The sisters started settling in and fluttering around wondering where the pizza they’d ordered was. However, there was something different in the way they wondered aloud about the pizza, there was an air of innocence more than complaint. It was not so much “Where’s the damned pizza? We ordered it an hour ago,” like I would have asked. It was more of a concern that the delivery guy might have gotten lost or had car trouble. I heard a telephone ring and saw that they had something my section of the building lacked—a wall phone. The delivery guy was calling to ask which of the six front doors to the imposing compound he should go to. Something told me these ladies didn’t order pizza very often and that I hadn’t been the only one intimidated by the enormity of the place.

Once the pizza arrived they commenced to flutter about drinks. One sister casually asked if there was any beer. Another sister went to look for it and found a small one, a “pony” she called out. These chicks may not have ever had a pedicure but they knew their beer sizes.

Then they fluttered around with their seating to make sure everyone could see. Again, they arranged themselves with a manner radiating concern for each other’s welfare. Sister Macrina arrived but then they noticed another sister was missing. Trying to get all the sisters settled in was starting to look like assembling a bunch of schoolgirls. Waiting for her, they cued up the movie and were delighted to find they had option to have captions.

As they settled in, each one had a prayer shawl either around their shoulders or over their legs. The weather that night in northern Arkansas was cold and the inside of the building was always about two degrees below “refreshing.” The sisters just wrapped themselves in shawls. Shawls were everywhere that evening as we watched TV. I realized there were probably thousands of Catholic women all over the country knitting their little hearts out for these nuns. Shawls and canes seemed to be ubiquitous and interchangeable here. Taking a vow of poverty meant that nothing belonged to any one woman and things were always available to anyone who needed it. Ownership wasn’t part of their lifestyle. Yet they cared for everything they touched as though it had value beyond measure.

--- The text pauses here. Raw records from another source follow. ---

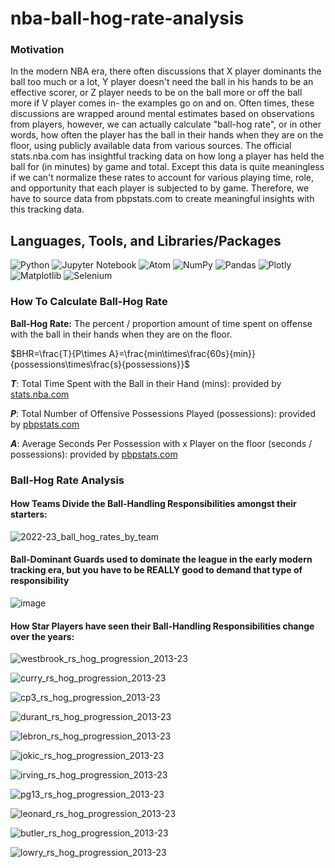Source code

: # nba-ball-hog-rate-analysis

### Motivation

In the modern NBA era, there often discussions that X player dominants the ball too much or a lot, Y player doesn't need the ball in his hands to be an effective scorer, or Z player needs to be on the ball more or off the ball more if V player comes in- the examples go on and on. Often times, these discussions are wrapped around mental estimates based on observations from players, however, we can actually calculate "ball-hog rate", or in other words, how often the player has the ball in their hands when they are on the floor, using publicly available data from various sources. The official stats.nba.com has insightful tracking data on how long a player has held the ball for (in minutes) by game and total. Except this data is quite meaningless if we can't normalize these rates to account for various playing time, role, and opportunity that each player is subjected to by game. Therefore, we have to source data from pbpstats.com to create meaningful insights with this tracking data. 

## Languages, Tools, and Libraries/Packages

![Python](https://img.shields.io/badge/python-3670A0?style=for-the-badge&logo=python&logoColor=ffdd54) ![Jupyter Notebook](https://img.shields.io/badge/jupyter-%23FA0F00.svg?style=for-the-badge&logo=jupyter&logoColor=white) ![Atom](https://img.shields.io/badge/Atom-%2366595C.svg?style=for-the-badge&logo=atom&logoColor=white) ![NumPy](https://img.shields.io/badge/numpy-%23013243.svg?style=for-the-badge&logo=numpy&logoColor=white) ![Pandas](https://img.shields.io/badge/pandas-%23150458.svg?style=for-the-badge&logo=pandas&logoColor=white) ![Plotly](https://img.shields.io/badge/Plotly-%233F4F75.svg?style=for-the-badge&logo=plotly&logoColor=white) ![Matplotlib](https://img.shields.io/badge/Matplotlib-%23ffffff.svg?style=for-the-badge&logo=Matplotlib&logoColor=black) ![Selenium](https://img.shields.io/badge/-selenium-%43B02A?style=for-the-badge&logo=selenium&logoColor=white)

### How To Calculate Ball-Hog Rate

**Ball-Hog Rate:** The percent / proportion amount of time spent on offense with the ball in their hands when they are on the floor.

$BHR=\frac{T}{P\times A}=\frac{min\times\frac{60s}{min}}{possessions\times\frac{s}{possessions}}$

**$T$**: Total Time Spent with the Ball in their Hand (mins): provided by [stats.nba.com](https://www.nba.com/stats/players/touches?dir=D&sort=TIME_OF_POSS)

**$P$**: Total Number of Offensive Possessions Played (possessions): provided by [pbpstats.com](https://www.pbpstats.com/totals/nba/player?Season=2022-23&SeasonType=Regular%2BSeason)

**$A$**: Average Seconds Per Possession with x Player on the floor (seconds / possessions): provided by [pbpstats.com](https://www.pbpstats.com/on-off/nba/stat?Season=2022-23&SeasonType=Regular%2BSeason&TeamId=1610612737&Stat=SecondsPerPossOff)

### Ball-Hog Rate Analysis

#### How Teams Divide the Ball-Handling Responsibilities amongst their starters:

![2022-23_ball_hog_rates_by_team](https://github.com/lukarh/ball-hog-rate-analysis/assets/65103724/0b0fc317-b9a3-4164-ba3f-646f097b9839)

#### Ball-Dominant Guards used to dominate the league in the early modern tracking era, but you have to be REALLY good to demand that type of responsibility

![image](https://github.com/lukarh/ball-hog-rate-analysis/assets/65103724/a139011c-a5b1-4728-8994-ea6b67031e8a)

#### How Star Players have seen their Ball-Handling Responsibilities change over the years:

![westbrook_rs_hog_progression_2013-23](https://github.com/lukarh/ball-hog-rate-analysis/assets/65103724/53a88a76-51b2-4c51-8120-c398c2d52071)

![curry_rs_hog_progression_2013-23](https://github.com/lukarh/ball-hog-rate-analysis/assets/65103724/9adf6796-1ce7-447d-8178-1fcedd990704)

![cp3_rs_hog_progression_2013-23](https://github.com/lukarh/ball-hog-rate-analysis/assets/65103724/be316a4f-118e-4994-bf21-b2f918251e5f)

![durant_rs_hog_progression_2013-23](https://github.com/lukarh/ball-hog-rate-analysis/assets/65103724/d430de72-0168-4e7f-b3de-de4bb7984500)

![lebron_rs_hog_progression_2013-23](https://github.com/lukarh/ball-hog-rate-analysis/assets/65103724/d1e72573-7fc1-4532-a129-15f01640f435)

![jokic_rs_hog_progression_2013-23](https://github.com/lukarh/ball-hog-rate-analysis/assets/65103724/61fa718a-d8d6-425d-8c69-80f95c4899b0)

![irving_rs_hog_progression_2013-23](https://github.com/lukarh/ball-hog-rate-analysis/assets/65103724/f0f4d3a8-d9e9-4949-86fe-6a6ffc3f0fd5)

![pg13_rs_hog_progression_2013-23](https://github.com/lukarh/ball-hog-rate-analysis/assets/65103724/473c140e-0133-48ec-9e3f-99ec9357b61a)

![leonard_rs_hog_progression_2013-23](https://github.com/lukarh/ball-hog-rate-analysis/assets/65103724/58479070-a754-410f-955d-0c32aa41fa69)

![butler_rs_hog_progression_2013-23](https://github.com/lukarh/ball-hog-rate-analysis/assets/65103724/2f226247-5b5b-4e38-9769-67a0cf0b1262)

![lowry_rs_hog_progression_2013-23](https://github.com/lukarh/ball-hog-rate-analysis/assets/65103724/8ea4bec8-02d7-42b3-a1ce-43e88ee3ccd7)


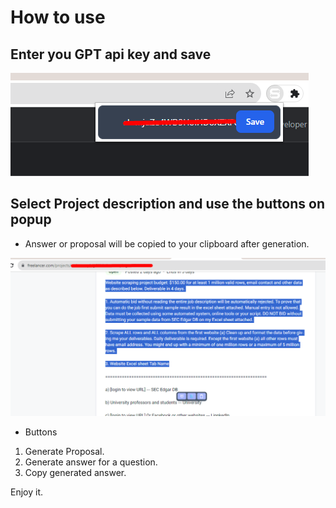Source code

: # How to use

## Enter you GPT api key and save

![enter api key](./images/enter-api-key.png)

## Select Project description and use the buttons on popup 
- Answer or proposal will be copied to your clipboard after generation.

![use the popup](./images/use.png)
- Buttons
 1. Generate Proposal.
 2. Generate answer for a question.
 3. Copy generated answer.

Enjoy it.
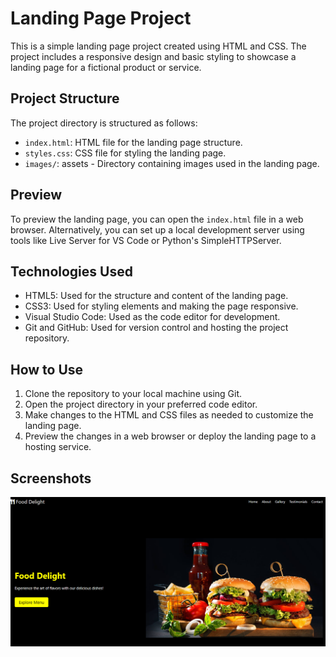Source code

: # Landing Page Project

This is a simple landing page project created using HTML and CSS. The project includes a responsive design and basic styling to showcase a landing page for a fictional product or service.

## Project Structure

The project directory is structured as follows:

- `index.html`: HTML file for the landing page structure.
- `styles.css`: CSS file for styling the landing page.
- `images/`: assets - Directory containing images used in the landing page.

## Preview

To preview the landing page, you can open the `index.html` file in a web browser. Alternatively, you can set up a local development server using tools like Live Server for VS Code or Python's SimpleHTTPServer.

## Technologies Used

- HTML5: Used for the structure and content of the landing page.
- CSS3: Used for styling elements and making the page responsive.
- Visual Studio Code: Used as the code editor for development.
- Git and GitHub: Used for version control and hosting the project repository.

## How to Use

1. Clone the repository to your local machine using Git.
2. Open the project directory in your preferred code editor.
3. Make changes to the HTML and CSS files as needed to customize the landing page.
4. Preview the changes in a web browser or deploy the landing page to a hosting service.

## Screenshots

![Portfolio Screenshot](/landingpage.png)

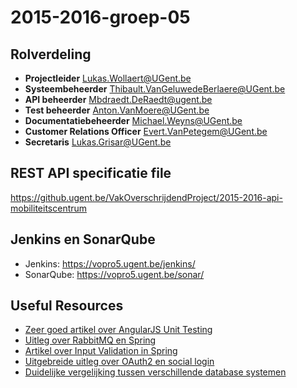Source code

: # 2015-2016-groep-05

## Rolverdeling

* **Projectleider** Lukas.Wollaert@UGent.be
* **Systeembeheerder** Thibault.VanGeluwedeBerlaere@UGent.be
* **API beheerder** Mbdraedt.DeRaedt@ugent.be
* **Test beheerder** Anton.VanMoere@UGent.be
* **Documentatiebeheerder** Michael.Weyns@UGent.be
* **Customer Relations Officer** Evert.VanPetegem@UGent.be
* **Secretaris** Lukas.Grisar@UGent.be

## REST API specificatie file

https://github.ugent.be/VakOverschrijdendProject/2015-2016-api-mobiliteitscentrum

## Jenkins en SonarQube

* Jenkins: https://vopro5.ugent.be/jenkins/
* SonarQube: https://vopro5.ugent.be/sonar/

## Useful Resources

* [Zeer goed artikel over AngularJS Unit Testing](https://www.smashingmagazine.com/2014/10/introduction-to-unit-testing-in-angularjs/)
* [Uitleg over RabbitMQ en Spring](http://www.rabbitmq.com/blog/2012/05/14/introducing-rabbitmq-web-stomp/)
* [Artikel over Input Validation in Spring](http://g00glen00b.be/validating-the-input-of-your-rest-api-with-spring/)
* [Uitgebreide uitleg over OAuth2 en social login](http://digitalleaves.com/blog/2014/05/building-your-own-rest-api-with-oauth-2-0-i-the-basics/)
* [Duidelijke vergelijking tussen verschillende database systemen](http://kkovacs.eu/cassandra-vs-mongodb-vs-couchdb-vs-redis)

The movie wasn’t a Hollywood blockbuster. It was a forgettable biography made for TV. At one point in the show a child died and they all mourned the death like it was their own family. At another emotional point there were sniffles around the room. These women without children regarded every child as though it was their own.

The next morning I packed up and was on my way. I could tell my life had been changed in a small way that is hard to put into words.  Life looked softer somehow. I had time alone in a way I’d never had before. I would repeat the weekend in a heartbeat.